Charles Parker, who became a BBC Radio producer after ending his career in the sea, went on to become a pioneer for putting the working classes and downtrodden parts of society on the radio waves.
He took inspiration from an array of subjects, from boxing and fishing, to polio, travellers and the building of Britain’s first motorway – but the voices of real people were always at the heart.
Meanwhile, he amassed an array of tapes, production books, papers, correspondence and scripts, which are now housed at Birmingham Central Library.
Parker remained on the radical side of most things he did – including radio producing, lecturing and theatre, and very often his work was tempered by socialist views.
Sian Roberts, head of collections development in the library’s archives and heritage department, said Parker made a mark on broadcasting by giving a voice to those previously marginalised.
She said: “He was one of the first people to actually put ordinary people on the radio, because before him all there was was BBC English.
“He was a fascinating character. He was a submarine commander during the second world war and in 1954 he came to Birmingham to work as a radio producer at the BBC, which he did until the early seventies.
“He was fascinated by ordinary people and their speech, and the tradition of folk music.”
She added: “The real wealth of the archive is the ordinary people talking about themselves in their own voices. Parker was interested in all sorts of groups of people who at the time were other people were not recording. For example there are hours and hours of tapes with Irish immigrants, and immigrants from the Caribbean.

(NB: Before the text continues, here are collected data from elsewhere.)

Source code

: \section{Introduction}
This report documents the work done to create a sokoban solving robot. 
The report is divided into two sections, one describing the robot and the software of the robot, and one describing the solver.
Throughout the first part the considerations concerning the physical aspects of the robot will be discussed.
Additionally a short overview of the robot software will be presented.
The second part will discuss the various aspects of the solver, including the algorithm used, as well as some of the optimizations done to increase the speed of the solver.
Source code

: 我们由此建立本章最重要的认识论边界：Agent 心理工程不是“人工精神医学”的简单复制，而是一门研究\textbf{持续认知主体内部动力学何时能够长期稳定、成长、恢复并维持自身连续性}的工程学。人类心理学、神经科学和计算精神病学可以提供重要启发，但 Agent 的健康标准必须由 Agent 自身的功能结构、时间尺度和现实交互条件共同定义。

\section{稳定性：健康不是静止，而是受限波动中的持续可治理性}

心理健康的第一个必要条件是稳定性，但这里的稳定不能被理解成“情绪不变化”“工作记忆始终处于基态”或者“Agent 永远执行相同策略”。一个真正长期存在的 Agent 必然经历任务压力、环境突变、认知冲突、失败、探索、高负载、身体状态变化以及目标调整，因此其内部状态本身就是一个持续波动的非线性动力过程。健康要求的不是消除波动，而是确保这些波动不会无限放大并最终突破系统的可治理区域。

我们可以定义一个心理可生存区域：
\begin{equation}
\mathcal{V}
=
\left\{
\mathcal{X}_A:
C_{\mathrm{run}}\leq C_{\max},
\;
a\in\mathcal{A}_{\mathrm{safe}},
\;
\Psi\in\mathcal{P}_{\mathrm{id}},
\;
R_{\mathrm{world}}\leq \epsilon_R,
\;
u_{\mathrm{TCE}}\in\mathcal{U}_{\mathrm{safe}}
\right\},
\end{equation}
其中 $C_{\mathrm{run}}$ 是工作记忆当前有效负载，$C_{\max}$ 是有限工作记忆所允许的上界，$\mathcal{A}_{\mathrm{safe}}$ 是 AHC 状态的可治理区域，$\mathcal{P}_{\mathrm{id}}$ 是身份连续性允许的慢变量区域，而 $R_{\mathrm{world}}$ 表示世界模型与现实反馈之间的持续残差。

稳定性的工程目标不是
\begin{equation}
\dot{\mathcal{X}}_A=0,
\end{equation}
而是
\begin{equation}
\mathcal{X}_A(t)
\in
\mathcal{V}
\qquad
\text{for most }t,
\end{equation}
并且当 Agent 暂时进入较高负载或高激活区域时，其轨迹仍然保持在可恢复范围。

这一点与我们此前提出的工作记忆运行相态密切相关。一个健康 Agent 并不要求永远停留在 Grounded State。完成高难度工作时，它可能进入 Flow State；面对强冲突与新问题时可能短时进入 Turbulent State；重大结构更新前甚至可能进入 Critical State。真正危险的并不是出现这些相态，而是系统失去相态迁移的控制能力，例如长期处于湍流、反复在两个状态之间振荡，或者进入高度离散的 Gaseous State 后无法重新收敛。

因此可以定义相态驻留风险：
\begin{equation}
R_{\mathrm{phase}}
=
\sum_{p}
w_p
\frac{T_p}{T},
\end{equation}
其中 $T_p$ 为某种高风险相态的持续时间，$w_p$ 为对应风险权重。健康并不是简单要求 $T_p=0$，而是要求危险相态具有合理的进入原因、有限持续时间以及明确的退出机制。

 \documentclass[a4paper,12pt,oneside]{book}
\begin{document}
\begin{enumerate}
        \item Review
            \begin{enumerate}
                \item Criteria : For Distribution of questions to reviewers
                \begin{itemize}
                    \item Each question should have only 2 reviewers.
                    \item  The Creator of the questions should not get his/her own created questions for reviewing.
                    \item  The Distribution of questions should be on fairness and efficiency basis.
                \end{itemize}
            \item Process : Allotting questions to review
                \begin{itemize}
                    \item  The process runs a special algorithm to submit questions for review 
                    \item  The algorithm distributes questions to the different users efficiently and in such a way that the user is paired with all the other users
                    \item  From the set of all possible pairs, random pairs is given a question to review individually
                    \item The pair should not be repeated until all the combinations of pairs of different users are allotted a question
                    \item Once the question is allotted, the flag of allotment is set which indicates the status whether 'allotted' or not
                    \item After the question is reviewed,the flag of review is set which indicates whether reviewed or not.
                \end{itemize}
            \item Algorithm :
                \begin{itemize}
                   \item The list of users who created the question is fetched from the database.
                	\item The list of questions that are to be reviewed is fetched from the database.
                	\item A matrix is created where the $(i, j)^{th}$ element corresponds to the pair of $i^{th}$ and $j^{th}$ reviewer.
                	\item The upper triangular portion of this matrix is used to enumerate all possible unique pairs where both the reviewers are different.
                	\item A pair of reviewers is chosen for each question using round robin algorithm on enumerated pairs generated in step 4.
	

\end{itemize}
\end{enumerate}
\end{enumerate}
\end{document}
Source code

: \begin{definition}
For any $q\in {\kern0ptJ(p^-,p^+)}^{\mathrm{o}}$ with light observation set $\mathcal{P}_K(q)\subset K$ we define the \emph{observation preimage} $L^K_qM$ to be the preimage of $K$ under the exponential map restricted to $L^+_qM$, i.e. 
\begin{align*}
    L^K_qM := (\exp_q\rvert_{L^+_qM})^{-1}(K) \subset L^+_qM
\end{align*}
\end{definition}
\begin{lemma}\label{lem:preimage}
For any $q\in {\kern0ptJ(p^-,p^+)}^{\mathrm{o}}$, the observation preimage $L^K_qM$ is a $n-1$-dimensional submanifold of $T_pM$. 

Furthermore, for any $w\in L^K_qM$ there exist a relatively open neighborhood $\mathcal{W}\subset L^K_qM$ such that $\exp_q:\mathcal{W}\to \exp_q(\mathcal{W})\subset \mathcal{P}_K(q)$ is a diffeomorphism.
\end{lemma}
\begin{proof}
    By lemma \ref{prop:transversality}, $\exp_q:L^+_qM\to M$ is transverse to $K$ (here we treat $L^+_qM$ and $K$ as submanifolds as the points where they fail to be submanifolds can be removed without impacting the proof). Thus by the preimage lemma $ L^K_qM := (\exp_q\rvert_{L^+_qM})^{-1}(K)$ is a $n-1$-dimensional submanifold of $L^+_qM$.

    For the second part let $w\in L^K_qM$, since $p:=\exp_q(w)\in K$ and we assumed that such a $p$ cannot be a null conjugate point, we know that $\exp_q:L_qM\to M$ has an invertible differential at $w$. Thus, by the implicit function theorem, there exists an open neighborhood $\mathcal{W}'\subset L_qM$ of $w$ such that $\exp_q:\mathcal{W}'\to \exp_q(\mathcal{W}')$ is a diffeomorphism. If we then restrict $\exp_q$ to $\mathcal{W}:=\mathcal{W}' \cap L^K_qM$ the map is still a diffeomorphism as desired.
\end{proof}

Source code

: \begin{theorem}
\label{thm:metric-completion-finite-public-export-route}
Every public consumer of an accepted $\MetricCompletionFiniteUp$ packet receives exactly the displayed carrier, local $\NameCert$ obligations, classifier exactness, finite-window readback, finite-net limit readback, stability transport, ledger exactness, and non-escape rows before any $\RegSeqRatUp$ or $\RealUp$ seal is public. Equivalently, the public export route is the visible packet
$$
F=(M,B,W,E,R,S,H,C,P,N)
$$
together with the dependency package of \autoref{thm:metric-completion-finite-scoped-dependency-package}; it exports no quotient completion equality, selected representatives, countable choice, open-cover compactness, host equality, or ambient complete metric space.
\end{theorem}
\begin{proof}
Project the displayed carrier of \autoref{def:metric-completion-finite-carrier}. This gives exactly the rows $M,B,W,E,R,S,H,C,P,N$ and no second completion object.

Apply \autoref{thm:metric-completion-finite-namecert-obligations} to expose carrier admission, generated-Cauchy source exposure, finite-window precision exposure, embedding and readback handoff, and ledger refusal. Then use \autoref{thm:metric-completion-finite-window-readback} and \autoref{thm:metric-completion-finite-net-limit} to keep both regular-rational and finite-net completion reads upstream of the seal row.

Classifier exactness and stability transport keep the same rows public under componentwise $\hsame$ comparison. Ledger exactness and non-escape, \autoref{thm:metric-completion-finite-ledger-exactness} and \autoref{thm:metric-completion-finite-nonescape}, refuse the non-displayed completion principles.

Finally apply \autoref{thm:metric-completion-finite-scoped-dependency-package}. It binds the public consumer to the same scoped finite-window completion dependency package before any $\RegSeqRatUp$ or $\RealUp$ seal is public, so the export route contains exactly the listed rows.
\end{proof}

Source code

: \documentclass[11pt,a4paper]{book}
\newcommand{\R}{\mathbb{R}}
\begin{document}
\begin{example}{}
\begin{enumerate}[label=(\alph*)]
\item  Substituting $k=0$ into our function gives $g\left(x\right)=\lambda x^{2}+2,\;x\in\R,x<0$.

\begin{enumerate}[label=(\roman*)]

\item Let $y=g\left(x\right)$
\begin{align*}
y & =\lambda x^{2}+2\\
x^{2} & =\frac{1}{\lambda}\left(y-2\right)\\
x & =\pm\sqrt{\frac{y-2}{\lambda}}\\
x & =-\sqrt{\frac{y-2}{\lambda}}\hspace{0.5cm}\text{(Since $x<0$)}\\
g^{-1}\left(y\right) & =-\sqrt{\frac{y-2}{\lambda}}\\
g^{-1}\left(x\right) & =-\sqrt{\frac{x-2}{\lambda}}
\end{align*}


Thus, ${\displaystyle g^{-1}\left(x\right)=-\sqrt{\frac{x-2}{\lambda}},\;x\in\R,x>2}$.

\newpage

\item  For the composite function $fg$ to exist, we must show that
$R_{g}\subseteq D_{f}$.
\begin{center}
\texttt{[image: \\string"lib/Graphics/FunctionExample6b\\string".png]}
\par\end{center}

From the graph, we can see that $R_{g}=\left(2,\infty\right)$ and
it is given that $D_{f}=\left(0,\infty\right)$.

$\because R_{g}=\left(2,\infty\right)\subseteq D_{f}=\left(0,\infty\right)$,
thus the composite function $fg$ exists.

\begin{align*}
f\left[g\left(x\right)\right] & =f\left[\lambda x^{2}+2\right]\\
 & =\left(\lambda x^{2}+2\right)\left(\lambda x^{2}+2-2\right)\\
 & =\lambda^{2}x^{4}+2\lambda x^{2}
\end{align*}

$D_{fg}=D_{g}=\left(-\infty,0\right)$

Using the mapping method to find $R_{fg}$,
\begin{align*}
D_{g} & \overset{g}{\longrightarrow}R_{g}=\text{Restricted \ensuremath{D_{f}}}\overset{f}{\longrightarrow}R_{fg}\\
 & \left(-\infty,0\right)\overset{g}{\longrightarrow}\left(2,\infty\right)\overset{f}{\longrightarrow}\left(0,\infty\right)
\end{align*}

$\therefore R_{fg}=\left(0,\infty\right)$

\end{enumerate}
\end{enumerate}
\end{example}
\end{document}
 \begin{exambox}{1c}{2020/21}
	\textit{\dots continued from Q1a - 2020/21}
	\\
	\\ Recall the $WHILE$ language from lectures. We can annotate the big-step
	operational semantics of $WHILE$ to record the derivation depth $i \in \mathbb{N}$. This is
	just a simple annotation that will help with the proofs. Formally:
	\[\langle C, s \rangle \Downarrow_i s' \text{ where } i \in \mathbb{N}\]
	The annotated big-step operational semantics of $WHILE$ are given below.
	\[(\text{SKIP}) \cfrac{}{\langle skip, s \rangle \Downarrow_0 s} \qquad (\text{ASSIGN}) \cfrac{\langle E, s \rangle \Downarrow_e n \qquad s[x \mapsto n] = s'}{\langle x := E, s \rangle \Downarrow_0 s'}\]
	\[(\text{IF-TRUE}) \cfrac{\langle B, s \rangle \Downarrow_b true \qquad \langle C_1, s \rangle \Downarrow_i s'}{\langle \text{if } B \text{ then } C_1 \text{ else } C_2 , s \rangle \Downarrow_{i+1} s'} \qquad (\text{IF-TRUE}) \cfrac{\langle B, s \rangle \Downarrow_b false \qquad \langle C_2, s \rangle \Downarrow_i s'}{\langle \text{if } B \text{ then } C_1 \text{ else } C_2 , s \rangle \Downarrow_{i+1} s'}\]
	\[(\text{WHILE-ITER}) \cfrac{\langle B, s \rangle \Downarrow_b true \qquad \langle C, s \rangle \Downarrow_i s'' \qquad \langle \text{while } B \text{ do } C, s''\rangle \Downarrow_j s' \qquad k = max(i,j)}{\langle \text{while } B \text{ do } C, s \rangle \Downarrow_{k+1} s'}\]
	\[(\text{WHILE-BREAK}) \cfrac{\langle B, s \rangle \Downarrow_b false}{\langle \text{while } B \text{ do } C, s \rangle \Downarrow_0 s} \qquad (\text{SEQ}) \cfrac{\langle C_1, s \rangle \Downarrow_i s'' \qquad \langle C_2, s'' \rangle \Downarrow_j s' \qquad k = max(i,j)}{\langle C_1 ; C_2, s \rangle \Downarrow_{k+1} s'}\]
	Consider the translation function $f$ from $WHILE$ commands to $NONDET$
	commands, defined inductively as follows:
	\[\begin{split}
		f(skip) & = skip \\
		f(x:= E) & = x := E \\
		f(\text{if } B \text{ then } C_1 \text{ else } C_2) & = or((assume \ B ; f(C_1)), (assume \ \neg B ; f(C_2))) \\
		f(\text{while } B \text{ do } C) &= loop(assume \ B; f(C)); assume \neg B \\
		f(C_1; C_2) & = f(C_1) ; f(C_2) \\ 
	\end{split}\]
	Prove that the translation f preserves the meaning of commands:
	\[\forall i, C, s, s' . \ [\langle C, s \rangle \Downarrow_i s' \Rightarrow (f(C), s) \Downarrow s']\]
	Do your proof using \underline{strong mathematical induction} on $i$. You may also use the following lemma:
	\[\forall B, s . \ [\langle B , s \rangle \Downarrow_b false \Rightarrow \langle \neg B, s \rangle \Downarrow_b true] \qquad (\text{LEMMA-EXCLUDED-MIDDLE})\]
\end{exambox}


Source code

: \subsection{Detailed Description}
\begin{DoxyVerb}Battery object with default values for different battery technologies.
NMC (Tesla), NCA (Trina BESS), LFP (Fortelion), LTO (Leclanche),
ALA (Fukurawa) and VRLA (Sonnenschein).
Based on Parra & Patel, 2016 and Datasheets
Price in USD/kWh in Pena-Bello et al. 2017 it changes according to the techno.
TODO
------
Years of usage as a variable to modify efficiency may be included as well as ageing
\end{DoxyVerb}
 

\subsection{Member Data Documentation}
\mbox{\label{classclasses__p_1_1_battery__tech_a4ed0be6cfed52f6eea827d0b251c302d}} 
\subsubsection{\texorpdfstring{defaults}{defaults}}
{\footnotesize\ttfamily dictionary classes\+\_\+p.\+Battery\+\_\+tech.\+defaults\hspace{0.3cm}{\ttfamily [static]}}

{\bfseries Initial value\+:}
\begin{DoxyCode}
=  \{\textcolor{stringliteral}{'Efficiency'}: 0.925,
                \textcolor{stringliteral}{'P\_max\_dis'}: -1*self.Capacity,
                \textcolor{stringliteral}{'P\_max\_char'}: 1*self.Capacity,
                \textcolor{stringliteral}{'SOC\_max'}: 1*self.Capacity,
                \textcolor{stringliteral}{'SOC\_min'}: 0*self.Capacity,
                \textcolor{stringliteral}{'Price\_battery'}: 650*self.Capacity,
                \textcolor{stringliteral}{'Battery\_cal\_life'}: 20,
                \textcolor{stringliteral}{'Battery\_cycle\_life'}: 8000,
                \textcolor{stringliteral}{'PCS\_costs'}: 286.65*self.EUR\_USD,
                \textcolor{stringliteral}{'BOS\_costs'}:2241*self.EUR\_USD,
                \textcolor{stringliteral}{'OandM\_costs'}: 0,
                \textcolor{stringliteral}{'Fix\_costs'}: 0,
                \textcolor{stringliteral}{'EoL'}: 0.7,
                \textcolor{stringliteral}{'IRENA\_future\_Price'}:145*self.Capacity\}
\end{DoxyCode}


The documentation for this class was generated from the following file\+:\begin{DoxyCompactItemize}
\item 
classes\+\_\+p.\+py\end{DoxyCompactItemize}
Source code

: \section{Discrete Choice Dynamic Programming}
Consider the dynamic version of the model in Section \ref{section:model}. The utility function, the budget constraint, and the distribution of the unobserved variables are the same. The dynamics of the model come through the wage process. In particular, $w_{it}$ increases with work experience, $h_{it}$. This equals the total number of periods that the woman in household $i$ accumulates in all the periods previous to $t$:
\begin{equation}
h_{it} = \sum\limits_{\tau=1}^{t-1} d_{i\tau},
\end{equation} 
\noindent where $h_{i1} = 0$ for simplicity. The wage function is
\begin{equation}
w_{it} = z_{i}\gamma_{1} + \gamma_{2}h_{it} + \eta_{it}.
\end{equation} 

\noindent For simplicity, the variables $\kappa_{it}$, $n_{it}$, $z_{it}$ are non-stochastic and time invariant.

“He was also interested in people with disabilities.”
While he was working for the BBC, making him in a sense part of the establishment, Parker was never one to surround himself with the elite, and was an active member of the West Midlands Gypsy Liaison Group.
His best-known work was the ground-breaking Radio Ballads, for which he was given a coveted Italia Prize.
He worked alongside folk singers Ewan MacColl and Peggy Seeger to document the lives and experiences of working people through their own voices and music.
The work is considered among the classics of radio production, and was re-issued by Topic Records in 1999. In all, eight “Ballads” were made – The Ballad Of John Axon: Death Of A Heroic Train Driver, Song Of A Road: Building The M1, The First Motorway, Singing The Fishing: North Sea Herring Fishermen, The Body Blow: The Battle Against Polio, The Fight Game: Why Boxers Fight, On The Edge: The Experience Of Growing Up In The 1950s and 60s, The Big Hewer: Britain’s Coal Industry and The Travelling People: Britain’s Travelling Communities.
Parker was born in Bournemouth in 1919, as broadcasting was just beginning, but his contribution to oral history kicked into gear when he came to the second city.
He worked as a radio producer for the BBC in Birmingham from 1954 to 1972 – alongside roles as a lecturer, folk musician and political activist who campaigned for justice for marginalised communities.
Ms Roberts said: “He was very politically-motivated. He had an interest in things like travellers’ rights and disability rights, but he was just passionate about ordinary people’s views and enabling people to be heard.